Posted June 9, 2020
Written by Mike Perrin
As many of our members and blog-readers know, I love birds. Okay, yes, obsessed is probably a better word. This summer, after attending a webinar “Intro to Butterfly Watching” with butterfly expert, Dave Pool, I have decided to pursue the observing, identifying, and chasing of a new winged taxa, the butterflies. Much like my discovery of birds, I have learned that there are so many species of gorgeous butterflies hiding right under my nose. In Massachusetts alone, there are five different families and over 100 species of butterfly, with presence and abundance depending on time of year. Summer is the best time to butterfly watch, as the most number of species are living in and passing through New England. In this blog, I will describe where to look for butterflies in Wareham, highlight species that I have encountered in my new-found hobby, and provide resources for additional learning and exploration!
Generally, the best place to look for butterflies are open habitats with various native plants, shrubs, and flowers. These areas include fields and power line clearings. In Wareham, retired cranberry bogs present a great opportunity to look for butterflies. During hikes around the South Coast, I can confidently say that gaps in canopy, parking lots, and other unexpected sunny patches also attract butterflies. Here are some places where I have had good luck…
- Tweedy and Barnes Conservation Area: Specifically on the old rail bed and the sandy spur trail, I have found a number of butterfly species. In the spring, the trails were covered with spring azures, a tiny and blue butterfly. In the sandy area, I have found a variety of species and even witnessed a pair of mating butterflies (photos below).
- Douglas S. Westgate Conservation Area: The network of retired cranberry bogs create a large clearing in this forested area. The regrowth of native plants along the dikes and in the bogs brings a diversity of butterflies, including my first ever elfin species!
- Great Neck Wildlife Sanctuary: With trails reopen, one can go look for butterflies in the power line cut off of the Huckleberry Loop. Since this trail was created shortly before COVID and the trails have just reopened, I have not had the chance to explore this area yet. When the Sacred Heart portion opens, this spot will be a premier natural area to look for butterflies in Wareham.
- BONUS Frances A. Crane Wildlife Management Area: While not in Wareham, this butterfly-haven in Falmouth is only a thirty-minute drive from town. This natural area is mostly open with shrubs, flowers, and heathy understory plants providing one of the best places to look for butterflies on the Massachusetts coast. Since this area is regularly managed through fires, it creates a unique and special landscape to look for butterflies.
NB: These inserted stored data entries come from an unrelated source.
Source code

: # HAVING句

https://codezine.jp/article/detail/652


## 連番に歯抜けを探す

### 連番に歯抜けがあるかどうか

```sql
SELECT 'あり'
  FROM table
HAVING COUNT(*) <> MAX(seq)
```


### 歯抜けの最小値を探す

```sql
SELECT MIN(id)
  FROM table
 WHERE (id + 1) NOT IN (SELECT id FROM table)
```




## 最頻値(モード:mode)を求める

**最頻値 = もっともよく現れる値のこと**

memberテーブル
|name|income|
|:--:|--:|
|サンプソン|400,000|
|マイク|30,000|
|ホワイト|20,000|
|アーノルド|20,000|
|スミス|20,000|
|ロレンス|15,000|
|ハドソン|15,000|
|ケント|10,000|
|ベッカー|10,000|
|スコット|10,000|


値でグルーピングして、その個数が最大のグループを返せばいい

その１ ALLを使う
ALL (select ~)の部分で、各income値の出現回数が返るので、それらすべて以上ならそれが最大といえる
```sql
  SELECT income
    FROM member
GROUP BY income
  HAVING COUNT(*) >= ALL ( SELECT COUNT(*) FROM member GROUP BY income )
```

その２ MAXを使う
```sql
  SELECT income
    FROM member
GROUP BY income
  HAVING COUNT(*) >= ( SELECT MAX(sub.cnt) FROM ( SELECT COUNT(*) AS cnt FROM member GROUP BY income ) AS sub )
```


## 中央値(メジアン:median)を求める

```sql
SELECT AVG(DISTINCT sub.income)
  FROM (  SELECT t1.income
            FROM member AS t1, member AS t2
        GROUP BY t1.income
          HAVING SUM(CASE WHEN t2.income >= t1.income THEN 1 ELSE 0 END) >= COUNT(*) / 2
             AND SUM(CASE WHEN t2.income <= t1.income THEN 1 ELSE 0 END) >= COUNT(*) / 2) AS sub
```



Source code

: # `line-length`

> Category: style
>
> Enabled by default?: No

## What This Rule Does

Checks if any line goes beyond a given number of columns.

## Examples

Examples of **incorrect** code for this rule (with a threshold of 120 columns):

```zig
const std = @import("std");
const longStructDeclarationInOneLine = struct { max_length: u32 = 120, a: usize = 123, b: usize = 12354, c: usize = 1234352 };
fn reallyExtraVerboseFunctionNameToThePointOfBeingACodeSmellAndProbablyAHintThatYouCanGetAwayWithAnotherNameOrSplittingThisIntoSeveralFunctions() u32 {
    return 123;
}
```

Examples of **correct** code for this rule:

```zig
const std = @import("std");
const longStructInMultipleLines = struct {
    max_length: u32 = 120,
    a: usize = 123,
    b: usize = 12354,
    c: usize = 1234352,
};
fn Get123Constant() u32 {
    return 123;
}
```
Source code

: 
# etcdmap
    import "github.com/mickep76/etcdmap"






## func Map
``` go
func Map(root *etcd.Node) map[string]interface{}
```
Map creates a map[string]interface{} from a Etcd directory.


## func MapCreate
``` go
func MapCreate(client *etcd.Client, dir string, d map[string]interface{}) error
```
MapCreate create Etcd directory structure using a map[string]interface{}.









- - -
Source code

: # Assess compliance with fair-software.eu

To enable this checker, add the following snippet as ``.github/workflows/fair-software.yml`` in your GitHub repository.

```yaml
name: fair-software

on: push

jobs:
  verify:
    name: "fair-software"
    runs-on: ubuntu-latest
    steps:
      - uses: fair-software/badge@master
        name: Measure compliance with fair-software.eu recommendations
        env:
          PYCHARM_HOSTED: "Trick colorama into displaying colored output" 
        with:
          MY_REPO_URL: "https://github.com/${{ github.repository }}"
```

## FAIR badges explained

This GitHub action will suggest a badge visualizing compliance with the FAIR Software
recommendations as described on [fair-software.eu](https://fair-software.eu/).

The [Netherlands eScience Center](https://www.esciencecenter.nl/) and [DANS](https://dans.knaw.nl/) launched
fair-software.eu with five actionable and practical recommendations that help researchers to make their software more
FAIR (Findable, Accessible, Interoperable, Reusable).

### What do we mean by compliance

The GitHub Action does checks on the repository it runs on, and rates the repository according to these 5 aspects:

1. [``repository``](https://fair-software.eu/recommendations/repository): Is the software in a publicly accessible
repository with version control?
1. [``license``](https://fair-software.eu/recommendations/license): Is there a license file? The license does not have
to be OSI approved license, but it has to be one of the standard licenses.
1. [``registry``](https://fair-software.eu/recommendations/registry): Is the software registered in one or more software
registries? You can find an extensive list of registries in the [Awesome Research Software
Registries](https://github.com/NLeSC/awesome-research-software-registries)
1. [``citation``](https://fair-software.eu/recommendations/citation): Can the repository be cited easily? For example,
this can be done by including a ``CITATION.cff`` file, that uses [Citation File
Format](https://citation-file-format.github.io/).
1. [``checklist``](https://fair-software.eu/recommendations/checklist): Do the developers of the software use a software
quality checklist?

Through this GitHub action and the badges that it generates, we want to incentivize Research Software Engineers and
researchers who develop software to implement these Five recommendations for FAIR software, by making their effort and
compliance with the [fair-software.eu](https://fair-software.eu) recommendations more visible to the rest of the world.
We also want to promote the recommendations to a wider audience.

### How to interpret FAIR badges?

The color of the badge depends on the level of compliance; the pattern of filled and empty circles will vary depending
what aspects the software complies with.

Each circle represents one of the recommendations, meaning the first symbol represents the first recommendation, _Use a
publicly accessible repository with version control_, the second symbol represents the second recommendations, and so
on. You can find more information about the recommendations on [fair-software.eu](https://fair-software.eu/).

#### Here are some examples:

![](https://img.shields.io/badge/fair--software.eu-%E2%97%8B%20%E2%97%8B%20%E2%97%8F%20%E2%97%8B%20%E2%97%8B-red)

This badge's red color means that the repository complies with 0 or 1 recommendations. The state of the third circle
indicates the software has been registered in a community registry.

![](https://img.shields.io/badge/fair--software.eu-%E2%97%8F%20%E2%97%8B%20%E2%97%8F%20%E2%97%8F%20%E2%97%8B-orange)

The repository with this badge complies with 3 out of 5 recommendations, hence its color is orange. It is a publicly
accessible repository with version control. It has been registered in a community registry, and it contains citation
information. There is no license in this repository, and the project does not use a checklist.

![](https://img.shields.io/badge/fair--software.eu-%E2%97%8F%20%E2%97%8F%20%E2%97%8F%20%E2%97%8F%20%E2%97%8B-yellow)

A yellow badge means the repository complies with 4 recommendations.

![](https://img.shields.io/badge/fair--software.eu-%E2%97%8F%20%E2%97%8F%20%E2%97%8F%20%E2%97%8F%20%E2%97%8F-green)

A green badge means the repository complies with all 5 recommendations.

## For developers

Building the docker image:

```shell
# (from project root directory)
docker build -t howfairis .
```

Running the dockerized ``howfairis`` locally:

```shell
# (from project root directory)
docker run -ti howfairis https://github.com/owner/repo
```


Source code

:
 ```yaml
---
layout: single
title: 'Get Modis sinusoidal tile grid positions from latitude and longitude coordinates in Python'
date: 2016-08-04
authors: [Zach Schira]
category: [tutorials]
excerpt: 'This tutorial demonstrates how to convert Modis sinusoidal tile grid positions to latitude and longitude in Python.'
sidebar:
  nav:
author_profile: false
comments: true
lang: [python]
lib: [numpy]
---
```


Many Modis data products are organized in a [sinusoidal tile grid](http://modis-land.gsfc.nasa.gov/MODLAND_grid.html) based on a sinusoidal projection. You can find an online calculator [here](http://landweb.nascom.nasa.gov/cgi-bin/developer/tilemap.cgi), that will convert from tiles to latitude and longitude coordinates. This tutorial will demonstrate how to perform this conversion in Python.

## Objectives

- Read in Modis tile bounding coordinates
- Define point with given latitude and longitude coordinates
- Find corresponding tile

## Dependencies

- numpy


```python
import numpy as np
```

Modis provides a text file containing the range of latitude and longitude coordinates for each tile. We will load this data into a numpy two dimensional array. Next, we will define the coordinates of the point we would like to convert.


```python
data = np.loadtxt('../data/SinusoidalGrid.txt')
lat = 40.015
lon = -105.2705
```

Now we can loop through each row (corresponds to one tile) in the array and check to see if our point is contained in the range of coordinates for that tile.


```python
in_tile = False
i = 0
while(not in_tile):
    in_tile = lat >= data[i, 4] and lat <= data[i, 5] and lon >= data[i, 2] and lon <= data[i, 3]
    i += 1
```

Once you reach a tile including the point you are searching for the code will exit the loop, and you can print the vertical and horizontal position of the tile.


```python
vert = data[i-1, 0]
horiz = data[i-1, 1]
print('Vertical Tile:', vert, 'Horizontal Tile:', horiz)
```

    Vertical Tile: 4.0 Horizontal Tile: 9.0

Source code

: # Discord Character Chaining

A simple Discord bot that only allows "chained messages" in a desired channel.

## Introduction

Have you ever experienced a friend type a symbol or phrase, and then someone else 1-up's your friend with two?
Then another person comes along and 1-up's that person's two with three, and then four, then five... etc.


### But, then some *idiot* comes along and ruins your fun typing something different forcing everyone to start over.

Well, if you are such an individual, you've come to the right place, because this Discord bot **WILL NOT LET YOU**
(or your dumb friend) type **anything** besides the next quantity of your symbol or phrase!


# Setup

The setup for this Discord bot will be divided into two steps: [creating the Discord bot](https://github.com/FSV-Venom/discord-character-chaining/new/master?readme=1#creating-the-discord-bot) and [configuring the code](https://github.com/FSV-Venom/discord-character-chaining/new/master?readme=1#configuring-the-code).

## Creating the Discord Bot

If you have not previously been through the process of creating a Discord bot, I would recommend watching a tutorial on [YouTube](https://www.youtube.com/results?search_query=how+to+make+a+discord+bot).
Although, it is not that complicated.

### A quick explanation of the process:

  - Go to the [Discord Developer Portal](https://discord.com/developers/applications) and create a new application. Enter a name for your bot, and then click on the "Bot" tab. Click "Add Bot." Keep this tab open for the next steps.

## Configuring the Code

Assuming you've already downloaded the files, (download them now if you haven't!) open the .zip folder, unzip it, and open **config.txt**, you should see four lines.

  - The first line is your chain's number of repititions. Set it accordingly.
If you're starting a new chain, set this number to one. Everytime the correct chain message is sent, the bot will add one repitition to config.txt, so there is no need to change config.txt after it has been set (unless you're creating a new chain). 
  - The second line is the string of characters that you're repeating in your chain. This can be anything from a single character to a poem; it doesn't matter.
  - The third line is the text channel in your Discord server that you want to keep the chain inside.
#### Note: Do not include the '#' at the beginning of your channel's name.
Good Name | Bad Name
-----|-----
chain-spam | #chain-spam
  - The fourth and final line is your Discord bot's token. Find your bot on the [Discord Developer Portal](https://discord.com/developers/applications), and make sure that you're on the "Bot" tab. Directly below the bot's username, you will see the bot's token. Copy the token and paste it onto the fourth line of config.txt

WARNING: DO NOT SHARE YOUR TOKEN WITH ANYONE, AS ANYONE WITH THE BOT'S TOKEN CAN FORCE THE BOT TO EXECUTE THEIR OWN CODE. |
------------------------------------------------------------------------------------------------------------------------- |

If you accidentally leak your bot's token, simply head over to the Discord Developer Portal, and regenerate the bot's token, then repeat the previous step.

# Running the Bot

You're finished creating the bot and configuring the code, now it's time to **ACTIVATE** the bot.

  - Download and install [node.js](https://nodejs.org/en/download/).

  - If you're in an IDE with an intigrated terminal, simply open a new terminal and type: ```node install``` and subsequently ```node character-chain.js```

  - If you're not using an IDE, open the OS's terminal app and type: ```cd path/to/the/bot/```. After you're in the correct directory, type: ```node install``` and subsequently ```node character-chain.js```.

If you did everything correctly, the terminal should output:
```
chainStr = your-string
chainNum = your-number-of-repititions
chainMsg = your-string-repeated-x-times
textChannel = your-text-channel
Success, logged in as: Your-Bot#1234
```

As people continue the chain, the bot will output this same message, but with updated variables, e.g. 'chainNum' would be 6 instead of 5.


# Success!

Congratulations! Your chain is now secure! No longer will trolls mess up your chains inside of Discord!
Some butterflies are easy to identify, and some are extremely difficult. I recommend bringing a camera to take photos to use later to identify butterflies. Some look similar to each other but possess easy to locate field markings, like how the painted lady has four smaller circles on the wings while the American lady has two large circles on the wings. Like fall warblers, many of these species look exactly alike with minute and illusive field markings used to differentiate species, proposing an ambitious naturalist challenge. Let’s take a look at some of the butterflies I have seen around Wareham (and Falmouth)!
Spring azure: Many of these little blue butterflies have left the area or changed form to the “summer azure.” I have seen these butterflies on almost every trail in Wareham, with a particular abundance at Tweedy and Barnes and Marks Cove Natural Areas. There are not many species that look like it, so it is a good one to learn for beginners!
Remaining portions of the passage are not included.